Laisha Rosnau’s first novel, The Sudden Weight of Snow, was published by McClelland & Stewart in 2002 & was an Honourable Mention for the Books in Canada First Novel Award. Her first collection of poetry, Notes on Leaving (Nightwood Editions 2004), won the Acorn-Plantos People’s Poetry Award, & her second collection, Lousy Explorers will be published by Nightwood in April 2009. A former Executive Editor of Prism International, her prose & poetry have been published in Canada, the US, the UK, & Australia.

Your playground bio:

Laisha Rosnau is the proud mama of Jonah Alexander, born June 2007, & is currently gestating “Perogy,” due June 2009.

Do you identify yourself as first a writer and then a mother, the other way around, or something else? Why do you think this is?

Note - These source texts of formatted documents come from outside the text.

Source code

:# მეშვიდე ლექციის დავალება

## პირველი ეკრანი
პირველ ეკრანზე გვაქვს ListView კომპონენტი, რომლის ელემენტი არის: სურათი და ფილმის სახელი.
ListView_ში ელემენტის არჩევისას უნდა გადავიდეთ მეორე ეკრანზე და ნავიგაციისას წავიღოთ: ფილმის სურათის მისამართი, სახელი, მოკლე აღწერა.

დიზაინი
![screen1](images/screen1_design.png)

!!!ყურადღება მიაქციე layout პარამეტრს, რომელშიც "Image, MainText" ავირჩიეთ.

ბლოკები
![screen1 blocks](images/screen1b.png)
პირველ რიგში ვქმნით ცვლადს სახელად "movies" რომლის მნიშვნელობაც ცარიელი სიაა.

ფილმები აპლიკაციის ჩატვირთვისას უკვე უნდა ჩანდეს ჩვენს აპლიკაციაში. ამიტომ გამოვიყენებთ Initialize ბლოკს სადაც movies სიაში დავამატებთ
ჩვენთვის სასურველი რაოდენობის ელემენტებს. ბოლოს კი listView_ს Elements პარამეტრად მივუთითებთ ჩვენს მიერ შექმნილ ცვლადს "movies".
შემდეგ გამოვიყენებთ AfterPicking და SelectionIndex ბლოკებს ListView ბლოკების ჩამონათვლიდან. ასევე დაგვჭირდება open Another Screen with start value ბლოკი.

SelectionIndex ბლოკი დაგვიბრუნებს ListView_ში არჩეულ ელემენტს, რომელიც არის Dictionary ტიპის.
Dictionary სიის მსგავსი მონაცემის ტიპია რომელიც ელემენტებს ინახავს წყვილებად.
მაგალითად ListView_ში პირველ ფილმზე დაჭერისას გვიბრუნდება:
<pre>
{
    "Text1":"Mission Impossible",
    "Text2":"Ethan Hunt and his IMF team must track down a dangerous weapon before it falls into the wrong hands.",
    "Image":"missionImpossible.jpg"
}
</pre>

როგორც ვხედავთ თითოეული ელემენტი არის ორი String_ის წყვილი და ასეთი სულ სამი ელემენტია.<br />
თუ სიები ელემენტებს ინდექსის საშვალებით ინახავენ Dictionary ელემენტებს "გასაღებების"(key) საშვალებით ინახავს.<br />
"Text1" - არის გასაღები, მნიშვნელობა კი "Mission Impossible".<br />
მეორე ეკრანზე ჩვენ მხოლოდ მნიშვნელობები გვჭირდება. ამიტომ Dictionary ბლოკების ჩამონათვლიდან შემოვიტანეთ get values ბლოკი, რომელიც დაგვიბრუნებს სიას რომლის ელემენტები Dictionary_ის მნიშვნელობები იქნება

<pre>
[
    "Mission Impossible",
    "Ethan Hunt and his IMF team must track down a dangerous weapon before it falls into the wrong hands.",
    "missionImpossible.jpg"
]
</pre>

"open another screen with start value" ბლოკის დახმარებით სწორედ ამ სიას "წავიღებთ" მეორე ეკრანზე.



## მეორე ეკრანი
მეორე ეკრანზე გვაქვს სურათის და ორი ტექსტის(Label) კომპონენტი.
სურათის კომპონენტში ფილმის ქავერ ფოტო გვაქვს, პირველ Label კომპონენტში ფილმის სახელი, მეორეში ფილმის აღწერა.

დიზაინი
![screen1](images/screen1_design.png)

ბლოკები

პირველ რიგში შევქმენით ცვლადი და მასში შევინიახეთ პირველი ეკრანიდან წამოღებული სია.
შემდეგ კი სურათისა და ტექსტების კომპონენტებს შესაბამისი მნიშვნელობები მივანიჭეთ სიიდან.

Most of the time, it doesn’t feel very polarized. I’m thankful that I had already published two books before Jonah came along. I identified myself as a writer before I became a mother. I still identify myself as a writer as well as a mother, though a different times of the day or week, I can feel like one more than the other. Our next door neighbours have been taking care of Jonah twice a week since he turned one. On those days, in those hours, I am a writer first. Sometimes in the evenings when he’s asleep & I’m writing, I’m also a writer first. Whenever I’m with him, I’m Mama first & foremost. When walking or driving, I can be both. I can contemplate a line or a scene or character while he provides me with a running commentary of the world around us: “Truck, bird, bus, tree, truck, girl, bike, dog, truck…” (if up to him, all future work would feature trucks as central motifs.) Being a writer doesn’t stop when I’m not writing. Neither does being a mother stop when I’m not with Jonah. I’m thankful that I don’t feel like I have to make a choice of being one over the other.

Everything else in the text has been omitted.